The problem wasn't that we (and presumably others) didn't plan for open-core/cloud. We did, but there are structural problems in the market that prevent this from working.
Open-core didn't work because the space is so crowded with high-quality options that you have to give away enormous amount of functionality for free to get adoption. Given how complex distributed database products are, by the time you get to building a commercial edition you're many years in and very short on cash.
Cloud didn't work because AWS/GCloud have enormous moats of pricing and brand recognition. They drive margins down to epsilon, and if your product sees meaningful adoption in the industry they launch their own service and take all your customers.
Personally I believe that latter. I don't see how they're going to get people to pay for Cockroach with all the options that are already out there. I think they might have an even more difficulty than RethinkDB did because their interface is SQL which means that migrating to things like Postgres or RDS is a lot easier.
Contrast CockroachDB with some of the other nascent open-source-to-successful-businesses:
Influx - Solves timeseries applications challenges. (biz problem)
Citus - Solves a scale out technology problem with an already established DB platform. (tech problem)
Confluent - Solves scaling issues with an already established data streaming database. (tech problem)
Cloudera - Solves scaling issues with an already established big data platform. (tech problem)
Elastic - Solves search application challenges. (biz problem)
Cockroach - Solves scaling issues with SQL databases by offering an alternative DB. (??)
Unless Cockroach can position itself as either solving a technology challenge with an already adopted DB solution, or solves a business problem, it's going to be very difficult to achieve profitability.
Dunno what that anecdote adds, but... that was my experience.
I've been working on a series of blog posts since October around the subject to databases and their future, and one post was intended to be my thoughts on RethinkDB. The leak of your postmortem that was revealed on Tuesday has made me reconsider releasing it, but your comment above makes feel obligated to share a few thoughts.
1. The database market is NOT closed. In fact, we are in a database boom. Since 2009 (the year RethinkDB was founded), there have been over 100 production grade databases released in the market. These span document stores, Key/Value, time series, MPP, relational, in-memory, and the ever increasing "multi model databases."
2. Since 2009, over $600 MILLION dollars (publicly announced) has been invested in these database companies (RethinkDB represents 12.2M or about 2%).

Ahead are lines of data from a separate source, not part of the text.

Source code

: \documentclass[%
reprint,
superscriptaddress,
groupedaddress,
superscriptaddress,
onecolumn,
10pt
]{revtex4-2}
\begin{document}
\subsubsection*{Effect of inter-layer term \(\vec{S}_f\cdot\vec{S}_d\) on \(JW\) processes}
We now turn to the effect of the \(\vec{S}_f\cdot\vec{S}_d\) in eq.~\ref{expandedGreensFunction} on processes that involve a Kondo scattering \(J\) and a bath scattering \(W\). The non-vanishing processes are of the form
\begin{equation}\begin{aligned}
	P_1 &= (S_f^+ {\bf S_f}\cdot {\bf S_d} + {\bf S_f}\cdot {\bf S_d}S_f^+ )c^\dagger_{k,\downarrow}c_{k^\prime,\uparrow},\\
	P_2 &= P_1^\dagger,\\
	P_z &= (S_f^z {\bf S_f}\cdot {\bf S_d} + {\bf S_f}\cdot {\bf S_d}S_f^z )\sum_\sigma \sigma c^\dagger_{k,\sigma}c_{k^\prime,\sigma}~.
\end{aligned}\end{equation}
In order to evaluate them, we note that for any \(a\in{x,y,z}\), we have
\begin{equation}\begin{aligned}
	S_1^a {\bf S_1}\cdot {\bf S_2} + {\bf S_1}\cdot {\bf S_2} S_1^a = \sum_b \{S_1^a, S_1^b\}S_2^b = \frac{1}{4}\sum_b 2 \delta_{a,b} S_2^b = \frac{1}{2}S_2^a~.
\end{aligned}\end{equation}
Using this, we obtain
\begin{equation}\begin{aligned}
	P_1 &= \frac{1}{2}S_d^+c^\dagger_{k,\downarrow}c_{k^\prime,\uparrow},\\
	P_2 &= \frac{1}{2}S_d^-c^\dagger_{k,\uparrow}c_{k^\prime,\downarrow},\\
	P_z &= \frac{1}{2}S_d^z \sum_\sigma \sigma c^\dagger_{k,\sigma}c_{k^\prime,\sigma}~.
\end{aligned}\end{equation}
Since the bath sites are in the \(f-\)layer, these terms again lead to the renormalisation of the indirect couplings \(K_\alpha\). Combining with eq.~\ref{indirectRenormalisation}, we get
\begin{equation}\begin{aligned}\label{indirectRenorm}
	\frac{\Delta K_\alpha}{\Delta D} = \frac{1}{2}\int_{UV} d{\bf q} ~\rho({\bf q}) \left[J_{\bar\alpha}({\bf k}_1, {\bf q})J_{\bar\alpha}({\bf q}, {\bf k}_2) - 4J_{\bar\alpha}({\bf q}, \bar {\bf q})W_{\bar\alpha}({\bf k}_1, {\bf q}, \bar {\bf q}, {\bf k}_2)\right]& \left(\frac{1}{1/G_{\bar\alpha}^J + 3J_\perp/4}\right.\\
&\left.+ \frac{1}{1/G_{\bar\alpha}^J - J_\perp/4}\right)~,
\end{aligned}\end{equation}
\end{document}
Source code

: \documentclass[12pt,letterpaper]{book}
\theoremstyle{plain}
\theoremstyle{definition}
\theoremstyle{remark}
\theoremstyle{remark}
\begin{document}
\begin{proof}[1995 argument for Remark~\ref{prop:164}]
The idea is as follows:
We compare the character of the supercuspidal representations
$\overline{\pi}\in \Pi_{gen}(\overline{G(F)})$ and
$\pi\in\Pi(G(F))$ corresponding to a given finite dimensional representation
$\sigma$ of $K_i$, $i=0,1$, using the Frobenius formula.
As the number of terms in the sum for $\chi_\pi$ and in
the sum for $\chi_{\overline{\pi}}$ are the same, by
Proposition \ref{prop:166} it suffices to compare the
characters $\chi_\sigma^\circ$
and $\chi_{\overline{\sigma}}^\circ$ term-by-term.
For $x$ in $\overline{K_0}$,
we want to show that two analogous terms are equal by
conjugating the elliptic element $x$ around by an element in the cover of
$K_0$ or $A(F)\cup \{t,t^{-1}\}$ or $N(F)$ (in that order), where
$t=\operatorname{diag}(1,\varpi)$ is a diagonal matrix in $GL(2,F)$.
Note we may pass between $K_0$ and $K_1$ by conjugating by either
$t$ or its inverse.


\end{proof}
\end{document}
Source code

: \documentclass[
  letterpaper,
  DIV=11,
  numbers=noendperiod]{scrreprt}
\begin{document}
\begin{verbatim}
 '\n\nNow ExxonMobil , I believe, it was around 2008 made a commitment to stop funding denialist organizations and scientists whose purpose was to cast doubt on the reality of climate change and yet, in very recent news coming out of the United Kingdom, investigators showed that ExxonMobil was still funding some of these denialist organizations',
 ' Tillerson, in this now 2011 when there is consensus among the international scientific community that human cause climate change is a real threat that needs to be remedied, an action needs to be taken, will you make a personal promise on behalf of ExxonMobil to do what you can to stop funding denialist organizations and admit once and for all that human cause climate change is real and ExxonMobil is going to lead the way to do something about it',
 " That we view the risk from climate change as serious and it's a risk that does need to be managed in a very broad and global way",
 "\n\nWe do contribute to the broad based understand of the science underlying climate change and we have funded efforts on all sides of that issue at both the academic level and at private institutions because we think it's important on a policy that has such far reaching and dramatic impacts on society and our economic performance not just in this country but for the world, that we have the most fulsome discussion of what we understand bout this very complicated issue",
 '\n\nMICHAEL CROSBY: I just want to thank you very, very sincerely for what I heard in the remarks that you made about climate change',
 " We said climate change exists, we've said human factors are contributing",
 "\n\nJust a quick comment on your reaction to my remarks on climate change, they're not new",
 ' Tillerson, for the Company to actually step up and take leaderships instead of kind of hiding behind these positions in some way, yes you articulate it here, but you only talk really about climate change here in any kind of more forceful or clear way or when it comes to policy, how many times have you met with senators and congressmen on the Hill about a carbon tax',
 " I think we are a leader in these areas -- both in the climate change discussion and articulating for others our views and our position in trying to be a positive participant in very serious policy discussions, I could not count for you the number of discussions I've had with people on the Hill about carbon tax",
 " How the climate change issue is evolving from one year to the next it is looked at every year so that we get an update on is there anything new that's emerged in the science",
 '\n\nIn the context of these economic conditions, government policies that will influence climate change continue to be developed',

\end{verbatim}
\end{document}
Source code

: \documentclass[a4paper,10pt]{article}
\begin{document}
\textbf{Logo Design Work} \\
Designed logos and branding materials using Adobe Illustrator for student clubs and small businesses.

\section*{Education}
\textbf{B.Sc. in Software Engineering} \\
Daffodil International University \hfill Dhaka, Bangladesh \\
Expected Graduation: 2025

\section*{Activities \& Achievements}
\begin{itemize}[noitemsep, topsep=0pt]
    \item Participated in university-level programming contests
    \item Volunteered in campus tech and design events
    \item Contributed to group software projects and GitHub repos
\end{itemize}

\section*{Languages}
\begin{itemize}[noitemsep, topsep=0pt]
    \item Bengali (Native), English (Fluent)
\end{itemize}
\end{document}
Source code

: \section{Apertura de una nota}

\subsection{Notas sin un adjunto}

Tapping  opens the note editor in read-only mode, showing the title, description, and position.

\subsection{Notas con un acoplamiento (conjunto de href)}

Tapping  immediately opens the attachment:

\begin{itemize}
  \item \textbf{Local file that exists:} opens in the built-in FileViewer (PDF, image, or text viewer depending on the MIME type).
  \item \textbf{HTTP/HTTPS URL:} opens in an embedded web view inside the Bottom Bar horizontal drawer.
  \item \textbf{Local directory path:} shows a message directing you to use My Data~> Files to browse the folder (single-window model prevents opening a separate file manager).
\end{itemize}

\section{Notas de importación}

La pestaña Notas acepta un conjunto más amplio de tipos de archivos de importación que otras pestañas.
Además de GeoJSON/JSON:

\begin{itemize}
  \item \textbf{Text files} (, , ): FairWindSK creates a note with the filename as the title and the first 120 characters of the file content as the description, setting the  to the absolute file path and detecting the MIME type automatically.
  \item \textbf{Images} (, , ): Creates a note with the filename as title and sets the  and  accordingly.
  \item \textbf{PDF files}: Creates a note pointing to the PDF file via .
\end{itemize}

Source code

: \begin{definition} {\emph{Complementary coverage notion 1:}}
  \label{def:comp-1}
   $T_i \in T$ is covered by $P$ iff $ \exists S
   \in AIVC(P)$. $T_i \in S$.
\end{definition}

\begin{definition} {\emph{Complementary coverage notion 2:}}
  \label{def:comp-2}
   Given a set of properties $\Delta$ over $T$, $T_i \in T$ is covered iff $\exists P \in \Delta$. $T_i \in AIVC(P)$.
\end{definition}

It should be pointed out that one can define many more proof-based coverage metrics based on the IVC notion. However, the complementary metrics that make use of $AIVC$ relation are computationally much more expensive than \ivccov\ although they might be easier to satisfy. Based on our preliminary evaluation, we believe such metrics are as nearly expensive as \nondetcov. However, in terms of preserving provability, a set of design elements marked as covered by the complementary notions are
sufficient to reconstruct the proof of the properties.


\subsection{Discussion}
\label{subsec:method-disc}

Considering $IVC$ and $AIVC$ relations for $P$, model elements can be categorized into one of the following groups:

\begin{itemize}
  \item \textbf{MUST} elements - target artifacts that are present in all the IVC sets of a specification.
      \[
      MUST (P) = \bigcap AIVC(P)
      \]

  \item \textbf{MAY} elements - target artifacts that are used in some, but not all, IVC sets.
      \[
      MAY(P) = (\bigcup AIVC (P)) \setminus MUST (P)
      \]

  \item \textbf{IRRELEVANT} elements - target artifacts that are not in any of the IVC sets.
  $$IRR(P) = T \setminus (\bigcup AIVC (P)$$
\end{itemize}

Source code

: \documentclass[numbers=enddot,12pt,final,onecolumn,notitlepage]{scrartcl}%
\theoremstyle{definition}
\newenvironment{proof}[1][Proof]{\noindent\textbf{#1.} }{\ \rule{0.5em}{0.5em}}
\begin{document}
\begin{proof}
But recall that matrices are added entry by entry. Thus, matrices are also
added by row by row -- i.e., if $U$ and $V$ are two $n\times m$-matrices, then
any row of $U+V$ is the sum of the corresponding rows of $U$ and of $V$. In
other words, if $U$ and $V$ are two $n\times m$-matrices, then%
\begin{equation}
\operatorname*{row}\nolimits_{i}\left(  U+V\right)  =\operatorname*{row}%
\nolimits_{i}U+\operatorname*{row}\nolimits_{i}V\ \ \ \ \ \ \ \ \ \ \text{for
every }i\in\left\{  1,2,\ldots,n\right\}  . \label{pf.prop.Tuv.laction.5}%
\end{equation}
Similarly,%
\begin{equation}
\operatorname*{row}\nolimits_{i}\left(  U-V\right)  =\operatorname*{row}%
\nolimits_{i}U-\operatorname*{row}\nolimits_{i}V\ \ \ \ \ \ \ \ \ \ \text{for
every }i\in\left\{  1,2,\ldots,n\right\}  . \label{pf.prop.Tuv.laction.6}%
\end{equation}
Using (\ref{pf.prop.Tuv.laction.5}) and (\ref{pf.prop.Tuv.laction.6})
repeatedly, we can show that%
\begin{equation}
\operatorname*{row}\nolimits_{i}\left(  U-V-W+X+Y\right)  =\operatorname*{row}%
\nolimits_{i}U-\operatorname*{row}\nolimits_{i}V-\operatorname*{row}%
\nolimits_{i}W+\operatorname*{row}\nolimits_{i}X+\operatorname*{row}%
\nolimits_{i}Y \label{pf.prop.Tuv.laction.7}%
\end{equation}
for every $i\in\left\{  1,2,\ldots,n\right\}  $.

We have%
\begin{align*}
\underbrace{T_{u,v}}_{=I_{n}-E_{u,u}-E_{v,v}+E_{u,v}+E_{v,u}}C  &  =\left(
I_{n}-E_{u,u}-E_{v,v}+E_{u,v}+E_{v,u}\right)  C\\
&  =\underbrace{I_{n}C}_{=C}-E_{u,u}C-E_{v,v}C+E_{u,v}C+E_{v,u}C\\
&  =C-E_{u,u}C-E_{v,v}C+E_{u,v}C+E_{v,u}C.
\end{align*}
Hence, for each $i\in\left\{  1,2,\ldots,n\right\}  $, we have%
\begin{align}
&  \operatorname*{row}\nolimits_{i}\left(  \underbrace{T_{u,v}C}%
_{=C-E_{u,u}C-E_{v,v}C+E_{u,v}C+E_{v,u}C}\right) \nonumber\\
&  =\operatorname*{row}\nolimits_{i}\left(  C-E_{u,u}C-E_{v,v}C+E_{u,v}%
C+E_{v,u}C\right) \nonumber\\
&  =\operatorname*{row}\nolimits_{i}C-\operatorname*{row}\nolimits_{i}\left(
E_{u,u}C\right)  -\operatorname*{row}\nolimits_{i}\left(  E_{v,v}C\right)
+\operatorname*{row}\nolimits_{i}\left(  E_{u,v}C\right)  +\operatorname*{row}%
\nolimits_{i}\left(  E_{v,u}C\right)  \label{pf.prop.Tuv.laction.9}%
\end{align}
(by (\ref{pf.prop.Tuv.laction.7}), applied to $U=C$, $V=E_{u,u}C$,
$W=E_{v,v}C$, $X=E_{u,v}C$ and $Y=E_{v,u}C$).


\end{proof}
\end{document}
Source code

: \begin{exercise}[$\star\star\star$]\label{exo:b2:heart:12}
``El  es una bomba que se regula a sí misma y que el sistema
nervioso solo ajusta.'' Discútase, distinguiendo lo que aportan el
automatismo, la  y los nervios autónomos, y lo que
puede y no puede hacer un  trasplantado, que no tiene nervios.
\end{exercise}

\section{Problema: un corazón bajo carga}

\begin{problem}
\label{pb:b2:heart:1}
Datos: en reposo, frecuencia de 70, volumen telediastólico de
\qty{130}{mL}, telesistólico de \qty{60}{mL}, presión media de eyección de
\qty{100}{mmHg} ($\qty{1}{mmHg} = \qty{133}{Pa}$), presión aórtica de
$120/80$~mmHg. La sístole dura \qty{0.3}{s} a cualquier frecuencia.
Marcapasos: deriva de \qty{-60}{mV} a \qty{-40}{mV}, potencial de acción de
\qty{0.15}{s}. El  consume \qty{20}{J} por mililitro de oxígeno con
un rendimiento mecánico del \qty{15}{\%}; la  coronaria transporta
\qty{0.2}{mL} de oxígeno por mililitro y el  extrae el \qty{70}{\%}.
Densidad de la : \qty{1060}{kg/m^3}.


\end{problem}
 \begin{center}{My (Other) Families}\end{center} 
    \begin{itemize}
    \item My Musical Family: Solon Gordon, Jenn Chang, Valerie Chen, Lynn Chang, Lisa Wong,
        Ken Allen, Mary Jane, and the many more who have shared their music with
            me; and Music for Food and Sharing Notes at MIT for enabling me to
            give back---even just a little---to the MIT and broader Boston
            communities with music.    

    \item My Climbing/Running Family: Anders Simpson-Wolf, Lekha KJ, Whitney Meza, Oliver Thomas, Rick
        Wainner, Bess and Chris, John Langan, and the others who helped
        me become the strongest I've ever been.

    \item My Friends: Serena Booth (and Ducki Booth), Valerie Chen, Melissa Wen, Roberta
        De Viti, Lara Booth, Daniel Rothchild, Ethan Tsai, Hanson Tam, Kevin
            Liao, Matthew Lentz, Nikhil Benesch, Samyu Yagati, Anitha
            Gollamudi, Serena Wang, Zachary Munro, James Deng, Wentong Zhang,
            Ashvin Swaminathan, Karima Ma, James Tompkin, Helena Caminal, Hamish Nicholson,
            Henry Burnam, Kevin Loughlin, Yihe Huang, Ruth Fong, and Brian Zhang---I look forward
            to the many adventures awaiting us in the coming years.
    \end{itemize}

That's aside from money invested in the bigger established databases.
3. Almost all of the companies that have raised funding in this period generate revenue from one of more of the following areas:
a) exclusive hosting (meaning AWS et al. do not offer this product)
b) multi-node/cluster support
c) product enhancements
c) enterprise support
Looking at each of the above revenue paths as executed by RethinkDB:
a) RethinkDB never offered a hosted solution. Compose offered a hosted solution in October of 2014.
b) RethinkDB didn't support true high availability until the 2.1 release in August 2015. It was released as open source and to my knowledge was not monetized.
c/d) I've heard that an enterprise version of RethinkDB was offered near the end. Enterprise Support is, empirically, a bad approach for a venture backed company. I don't know that RethinkDB ever took this avenue seriously. Correct me if I am wrong.
A model that is not popular among RECENT databases but is popular among traditional databases is a standard licensing model (e.g. Oracle, Microsoft SQL Server). Even these are becoming more rare with the advent of A, but never underestimate the licensing market.
Again, this is complete conjecture, but I believe RethinkDB failed for a few reasons:
1) not pursuing one of the above revenue models early enough. This has serious affects on the order of the feature enhancements (for instance, the HA released in 2015 could have been released earlier at a premium or to help facilitate a hosted solution).
2) incorrect priority of enhancements:
2a) general database performance never reached the point it needed to. RethinkDB struggled with both write and read performance well into 2015. There was no clear value add in this area compared to many write or read focused databases released around this time.
2b) lack of (proper) High Availability for too long.
2c) ReQL was not necessary - most developers use ORMs when interacting with SQL. When you venture into analytical queries, we actually seem to make great effort to provide SQL: look at the number of projects or companies that exist to bring SQL to databases and filesystems that don't support it (Hive, Pig, Slam Data, etc).
2d) push notifications. This has not been demonstrated to be a clear market need yet. There are a small handful of companies that promoting development stacks around this, but no database company is doing the same.
2e) lack of focus. What was RethinkDB REALLY good at? It push ReQL and joins at first, but it lacked HA until 2015, struggled with high write or read loads into 2015. It then started to focus on real time notifications. Again, there just aren't many databases focusing on these areas.
My final thought is that RethinkDB didn't raise enough capital. Perhaps this is because of previous points, but without capital, the above can't be corrected. RethinkDB actually raised far less money than basically any other venture backed company in this space during this time.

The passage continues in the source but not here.